For IC work that requires minimal collaboration, WFH is often more productive. Fewer interruptions, more focus. However, when the role requires detailed collaboration and regular interaction with others, productivity for WFH falls off a cliff. This has been measurable at every company I’ve worked for that does a decent job of collecting these metrics. And anecdotally, I can feel it in my own job. When I am doing focus work, WFH is great and I get a lot done. When I need a lot of whiteboard time or deep discussions with my peers, WFH is very inefficient regardless of the remote setup, and the difference is so stark that it is difficult to argue.

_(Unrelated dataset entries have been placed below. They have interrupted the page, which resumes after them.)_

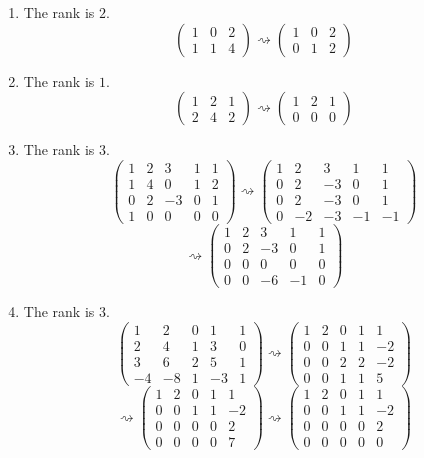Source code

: \begin{enumerate}
\begin{enumerate}
\item The rank is $2$.
\[\left(\begin{array}{ccc}1&0&2\\1&1&4\end{array}\right)\rightsquigarrow \left(\begin{array}{ccc}1&0&2\\0&1&2\end{array}\right)\]
\item The rank is $1$.
\[\left(\begin{array}{ccc}1&2&1\\2&4&2\end{array}\right)\rightsquigarrow \left(\begin{array}{ccc}1&2&1\\0&0&0\end{array}\right)\]
\item The rank is $3$.
\[\left(\begin{array}{ccccc}1&2&3&1&1\\1&4&0&1&2\\0&2&-3&0&1\\1&0&0&0&0 \end{array}\right)\rightsquigarrow \left(\begin{array}{ccccc}1&2&3&1&1\\0&2&-3&0&1\\0&2&-3&0&1\\0&-2&-3&-1&-1 \end{array}\right)\]
\[\rightsquigarrow \left(\begin{array}{ccccc}1&2&3&1&1\\0&2&-3&0&1\\0&0&0&0&0\\0&0&-6&-1&0 \end{array}\right)\]
\item The rank is $3$.
\[\left(\begin{array}{ccccc}1&2&0&1&1\\2&4&1&3&0\\3&6&2&5&1\\-4&-8&1&-3&1 \end{array}\right)\rightsquigarrow \left(\begin{array}{ccccc}1&2&0&1&1\\0&0&1&1&-2\\0&0&2&2&-2\\0&0&1&1&5 \end{array}\right)\]
\[\rightsquigarrow \left(\begin{array}{ccccc}1&2&0&1&1\\0&0&1&1&-2\\0&0&0&0&2\\0&0&0&0&7 \end{array}\right)\rightsquigarrow \left(\begin{array}{ccccc}1&2&0&1&1\\0&0&1&1&-2\\0&0&0&0&2\\0&0&0&0&0 \end{array}\right)\]

\end{enumerate}
\end{enumerate}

I think most people are talking their own book. If you are an IC or mostly just do individual focus work, then of course WFH is great. If you need to iteratively collaborate with people on complex design problems or work products, WFH objectively has low efficiency in every organization I’ve seen try it, including companies that are remote-centric.
There is a lot of motivated reasoning in these discussions and little acknowledgement that productivity between WFH and RTO varies greatly depending on the task at hand. Every company and most roles are a mix of these types of tasks. I think many companies these days recognize this and try to allocate accordingly, but it creates legal, social, and other issues if you treat employees differently in this regard based on the nature of their roles. The reality that some people must commute to do their jobs effectively creates a class system of sorts but organizations needs all roles to be setup to ensure reasonable productivity.
This is not a black and white situation, it is a complex social problem.